··· Exercise data

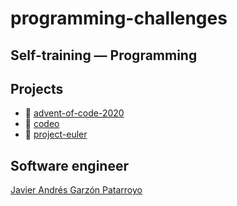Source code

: # programming-challenges
## Self-training ― Programming

## Projects
* :open_file_folder: [advent-of-code-2020](https://adventofcode.com/)
* :open_file_folder: [codeo](https://codeo.app/)
* :open_file_folder: [project-euler](https://projecteuler.net/)

## Software engineer
[Javier Andrés Garzón Patarroyo](https://www.javierandresgp.com/)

······

§ The task: Set down all the entries exactly as they appear, but skip any pictures.

§ Answer box:
Source code

: # programming-challenges
## Self-training ― Programming

## Projects
* :open_file_folder: [advent-of-code-2020](https://adventofcode.com/)
* :open_file_folder: [codeo](https://codeo.app/)
* :open_file_folder: [project-euler](https://projecteuler.net/)

## Software engineer
[Javier Andrés Garzón Patarroyo](https://www.javierandresgp.com/)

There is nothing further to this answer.